::: Records supplied
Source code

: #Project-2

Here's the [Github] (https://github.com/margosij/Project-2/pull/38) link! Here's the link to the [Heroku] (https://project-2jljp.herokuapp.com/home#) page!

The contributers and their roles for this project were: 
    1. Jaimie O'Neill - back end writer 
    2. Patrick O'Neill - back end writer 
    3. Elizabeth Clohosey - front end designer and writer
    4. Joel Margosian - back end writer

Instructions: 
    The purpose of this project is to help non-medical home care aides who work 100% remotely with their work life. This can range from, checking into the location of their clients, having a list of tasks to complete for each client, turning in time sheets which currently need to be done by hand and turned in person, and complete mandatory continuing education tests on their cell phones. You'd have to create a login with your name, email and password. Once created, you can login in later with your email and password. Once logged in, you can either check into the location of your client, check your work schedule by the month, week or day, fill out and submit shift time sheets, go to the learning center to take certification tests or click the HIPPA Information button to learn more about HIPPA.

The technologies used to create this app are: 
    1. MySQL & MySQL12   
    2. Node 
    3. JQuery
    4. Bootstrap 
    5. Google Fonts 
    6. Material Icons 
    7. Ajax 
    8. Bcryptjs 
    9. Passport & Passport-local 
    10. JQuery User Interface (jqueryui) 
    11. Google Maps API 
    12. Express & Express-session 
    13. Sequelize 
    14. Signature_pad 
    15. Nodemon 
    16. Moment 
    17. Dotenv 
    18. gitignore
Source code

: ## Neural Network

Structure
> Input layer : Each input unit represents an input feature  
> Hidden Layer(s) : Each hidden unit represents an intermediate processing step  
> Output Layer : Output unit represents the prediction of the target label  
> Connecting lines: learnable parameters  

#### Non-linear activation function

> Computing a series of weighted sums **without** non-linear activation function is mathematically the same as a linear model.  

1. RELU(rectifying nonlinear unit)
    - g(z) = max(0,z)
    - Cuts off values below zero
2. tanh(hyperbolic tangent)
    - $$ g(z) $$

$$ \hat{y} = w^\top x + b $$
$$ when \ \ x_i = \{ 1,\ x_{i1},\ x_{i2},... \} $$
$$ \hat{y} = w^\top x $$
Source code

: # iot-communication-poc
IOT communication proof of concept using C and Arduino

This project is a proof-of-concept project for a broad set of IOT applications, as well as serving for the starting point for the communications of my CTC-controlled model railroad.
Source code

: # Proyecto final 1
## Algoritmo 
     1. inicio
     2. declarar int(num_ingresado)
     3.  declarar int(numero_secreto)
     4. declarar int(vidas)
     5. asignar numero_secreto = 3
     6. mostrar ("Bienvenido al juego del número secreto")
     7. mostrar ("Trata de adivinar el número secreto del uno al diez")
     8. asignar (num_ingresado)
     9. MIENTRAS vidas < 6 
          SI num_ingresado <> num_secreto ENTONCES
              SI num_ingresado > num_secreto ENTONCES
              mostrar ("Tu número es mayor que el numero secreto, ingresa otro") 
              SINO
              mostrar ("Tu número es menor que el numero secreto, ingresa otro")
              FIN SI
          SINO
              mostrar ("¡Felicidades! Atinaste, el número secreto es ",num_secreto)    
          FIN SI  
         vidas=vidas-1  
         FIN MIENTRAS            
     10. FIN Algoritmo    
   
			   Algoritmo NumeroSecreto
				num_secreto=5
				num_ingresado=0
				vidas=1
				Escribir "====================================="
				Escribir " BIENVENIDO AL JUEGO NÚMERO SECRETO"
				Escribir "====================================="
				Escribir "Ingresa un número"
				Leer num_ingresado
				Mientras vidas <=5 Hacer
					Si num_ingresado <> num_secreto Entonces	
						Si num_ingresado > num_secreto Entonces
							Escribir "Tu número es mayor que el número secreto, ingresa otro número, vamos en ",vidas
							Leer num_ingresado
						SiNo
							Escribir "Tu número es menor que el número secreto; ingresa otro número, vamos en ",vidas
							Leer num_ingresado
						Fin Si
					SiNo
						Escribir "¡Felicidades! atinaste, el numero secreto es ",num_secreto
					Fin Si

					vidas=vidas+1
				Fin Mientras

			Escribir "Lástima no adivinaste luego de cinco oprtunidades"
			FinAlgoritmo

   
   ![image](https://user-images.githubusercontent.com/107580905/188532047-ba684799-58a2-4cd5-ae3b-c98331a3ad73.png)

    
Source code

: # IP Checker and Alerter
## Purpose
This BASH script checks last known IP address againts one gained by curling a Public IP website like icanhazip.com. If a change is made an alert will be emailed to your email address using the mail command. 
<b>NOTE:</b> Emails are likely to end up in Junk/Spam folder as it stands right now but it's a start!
::::::
- Description of the task -
Looking at the data above, how many lines hold the word "proof"? Respond with the number alone.

- Response for this exercise -
2